On March 21, 2018, the South Dakota Supreme Court rendered its decision in Farm Bureau Life Insurance Company v. Dolly

In that case, Dolly and Farm Bureau had entered into an agency contract.  Under the contract, Dolly agreed to operate as a captive agent.  As a captive agent, Dolly was limited to selling insurance and financial products produced or approved by Farm Bureau.  Dolly’s agency contract with Farm Bureau included a provision that intended to prevent Dolly from competing with Farm Bureau for 18 months after his agency contract ended.  This provision specifically restricted Dolly from directly or indirectly selling to or soliciting Farm Bureau policyholders.  Thus, in effect, the contract contained both a non-competition provision as well as a non-solicitation provision. 

Despite the restricting provisions in his agency contract, Dolly terminated his agency contract with Farm Bureau and went to sell insurance for a competitor.  Farm Bureau sued Dolly alleging Dolly violated the agency contract by selling to and soliciting Farm Bureau customers.  The trial court initially granted Farm Bureau’s motion for a temporary restraining order, enjoining Dolly from selling to or soliciting Farm Bureau customers.  However, after an evidentiary hearing, the Court removed the “selling” part of its prior ruling, but still enjoined Dolly from soliciting Farm Bureau customers.  In other words, the Court allowed Dolly to sell to Farm Bureau customers so long as Dolly did not solicit them.

Farm Bureau appealed the trial court’s decision arguing that the contract prevented both the selling to and soliciting of Farm Bureau customers and that both were valid under South Dakota law.  In its decision, the Court answered three important questions:

  • Is a non-competition agreement between an insurance company and its captive insurance agents, which does not contain language that the agent agrees to abstain from the business of insurance entirely, valid under South Dakota law?
  • Is a non-solicitation agreement between an insurance company and its captive insurance agents valid under South Dakota law?
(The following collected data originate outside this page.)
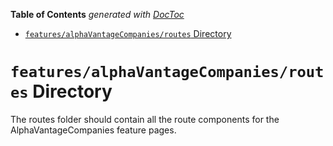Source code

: <!-- START doctoc generated TOC please keep comment here to allow auto update -->
<!-- DON'T EDIT THIS SECTION, INSTEAD RE-RUN doctoc TO UPDATE -->

**Table of Contents** _generated with [DocToc](https://github.com/thlorenz/doctoc)_

- [`features/alphaVantageCompanies/routes` Directory](#featuresalphavantagecompaniesroutes-directory)

<!-- END doctoc generated TOC please keep comment here to allow auto update -->

# `features/alphaVantageCompanies/routes` Directory

The routes folder should contain all the route components for the AlphaVantageCompanies feature pages.
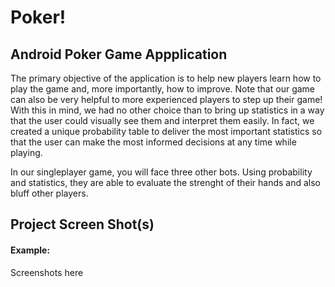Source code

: # Poker!

## Android Poker Game Appplication

The primary objective of the application is to help new players learn how to play the game and, more importantly, how to improve. Note that our game can also be very helpful to more experienced players to step up their game! With this in mind, we had no other choice than to bring up statistics in a way that the user could visually see them and interpret them easily. In fact, we created a unique probability table to deliver the most important statistics so that the user can make the most informed decisions at any time while playing.

In our singleplayer game, you will face three other bots. Using probability and statistics, they are able to evaluate the strenght of their hands and also bluff other players.


## Project Screen Shot(s)

#### Example:   

Screenshots here


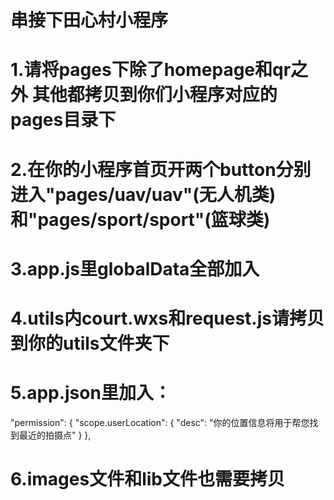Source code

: # 串接下田心村小程序
# 1.请将pages下除了homepage和qr之外 其他都拷贝到你们小程序对应的pages目录下
# 2.在你的小程序首页开两个button分别进入"pages/uav/uav"(无人机类)和"pages/sport/sport"(篮球类)
# 3.app.js里globalData全部加入
# 4.utils内court.wxs和request.js请拷贝到你的utils文件夹下
# 5.app.json里加入：  
"permission": {
    "scope.userLocation": {
      "desc": "你的位置信息将用于帮您找到最近的拍摄点"
    }
  },
  # 6.images文件和lib文件也需要拷贝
Yes.
  • Despite a non-solicitation agreement, may a captive insurance agent sell insurance to customers that come to him/her directly?  

The Court began its analysis with the well-established principle that contracts that restrain trade are invalid in South Dakota, subject to few exceptions.  One such exception was at issue in this case.  SDCL 53-9-12 says in relevant part:

A captive insurance agent may agree:

  • Not to engage directly or indirectly in the same business or profession as that of the insurer for any period not exceeding two years from the date of termination of the independent contractor's agreement with the insurer; and
  • Not to solicit existing customers of the insurer within a specified county, first or second class municipality, or other specified area for any period not exceeding two years from the date of termination of the agreement, if the insurer continues to carry on a like business within the specified area.

In support of the non-competition part of the contract, Farm Bureau argued that SDCL 53-9-12(1) allows insurance companies to prevent captive agents from selling to existing customers.  In rejecting that argument, the Court applied the language in SDCL 53-9-12(1) literally.  The Court reasoned Dolly did not agree to abstain from the insurance business entirely, which is what SDCL 53-9-12(1) allows, and refused to write in the word “sell” to the statute. 

The Court agreed the non-solicitation was valid.  However, the Court specifically found under the non-solicitation Dolly could sell to Farm Bureau customers as long as Dolly did not solicit to the customer first.  Stated differently, the Court found Dolly could sell to Farm Bureau customers so long as the customers contacted Dolly first. 

Takeaways

Hindsight is 20-20.  The decision in Farm Bureau v. Dolly serves to remind us that when drafting contracts that restrain trade, we should not stray from the plain language of the statute that authorizes the restraint of trade in the first place.  In Dolly the Court specifically noted the contract did not restrain Dolly from engaging in the insurance business entirely, which is a restraint the statute allows.  In other words, had Farm Bureau’s agency contract mirrored the language of SDCL 53-9-12(1), the Court would have likely upheld that provision and would have likely enjoined Dolly from working for a competitor in the business of insurance. 

Farm Bureau v. Dolly left open the question of “directly v. indirectly” soliciting customers.  The Court focused on the trial court’s findings of fact that Dolly did not himself initiate the contact with the Farm Bureau customers.  Hence, he did not directly solicit Farm Bureau customers.  However, the Court’s decision does not contain any factual findings as to whether Dolly indirectly solicited Farm Bureau customers.  There are numerous scenarios that may arguably constitute “indirect” solicitation.  Thus, because of the Court’s narrow holding in the Dolly decision, chances are we will see more litigation about non-solicitation agreements similar to the one at issue in this case.